● Exercise aim
Apart from the images, output the data below exactly.

● Data
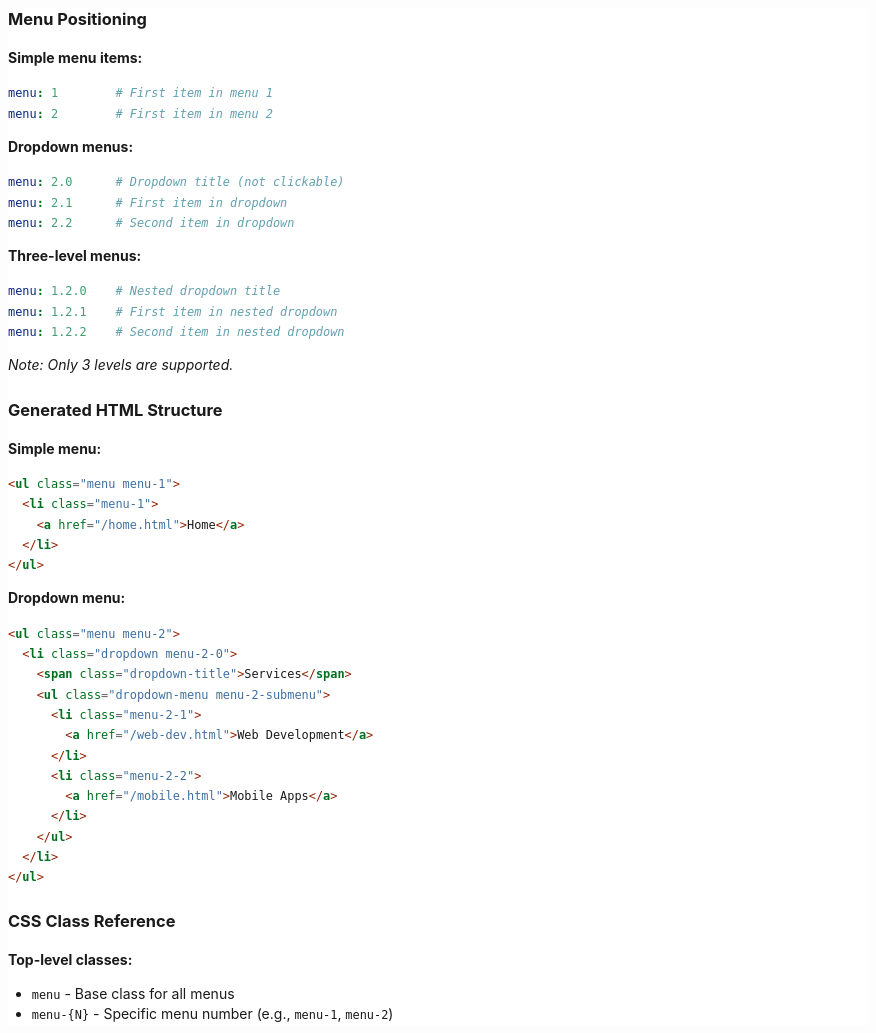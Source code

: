 ### Menu Positioning

**Simple menu items:**
```yaml
menu: 1        # First item in menu 1
menu: 2        # First item in menu 2
```

**Dropdown menus:**
```yaml
menu: 2.0      # Dropdown title (not clickable)
menu: 2.1      # First item in dropdown
menu: 2.2      # Second item in dropdown
```

**Three-level menus:**
```yaml
menu: 1.2.0    # Nested dropdown title
menu: 1.2.1    # First item in nested dropdown
menu: 1.2.2    # Second item in nested dropdown
```

*Note: Only 3 levels are supported.*

### Generated HTML Structure

**Simple menu:**
```html
<ul class="menu menu-1">
  <li class="menu-1">
    <a href="/home.html">Home</a>
  </li>
</ul>
```

**Dropdown menu:**
```html
<ul class="menu menu-2">
  <li class="dropdown menu-2-0">
    <span class="dropdown-title">Services</span>
    <ul class="dropdown-menu menu-2-submenu">
      <li class="menu-2-1">
        <a href="/web-dev.html">Web Development</a>
      </li>
      <li class="menu-2-2">
        <a href="/mobile.html">Mobile Apps</a>
      </li>
    </ul>
  </li>
</ul>
```

### CSS Class Reference

**Top-level classes:**
- `menu` - Base class for all menus
- `menu-{N}` - Specific menu number (e.g., `menu-1`, `menu-2`)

● Solution below
Source code

: ### Menu Positioning

**Simple menu items:**
```yaml
menu: 1        # First item in menu 1
menu: 2        # First item in menu 2
```

**Dropdown menus:**
```yaml
menu: 2.0      # Dropdown title (not clickable)
menu: 2.1      # First item in dropdown
menu: 2.2      # Second item in dropdown
```

**Three-level menus:**
```yaml
menu: 1.2.0    # Nested dropdown title
menu: 1.2.1    # First item in nested dropdown
menu: 1.2.2    # Second item in nested dropdown
```

*Note: Only 3 levels are supported.*

### Generated HTML Structure

**Simple menu:**
```html
<ul class="menu menu-1">
  <li class="menu-1">
    <a href="/home.html">Home</a>
  </li>
</ul>
```

**Dropdown menu:**
```html
<ul class="menu menu-2">
  <li class="dropdown menu-2-0">
    <span class="dropdown-title">Services</span>
    <ul class="dropdown-menu menu-2-submenu">
      <li class="menu-2-1">
        <a href="/web-dev.html">Web Development</a>
      </li>
      <li class="menu-2-2">
        <a href="/mobile.html">Mobile Apps</a>
      </li>
    </ul>
  </li>
</ul>
```

### CSS Class Reference

**Top-level classes:**
- `menu` - Base class for all menus
- `menu-{N}` - Specific menu number (e.g., `menu-1`, `menu-2`)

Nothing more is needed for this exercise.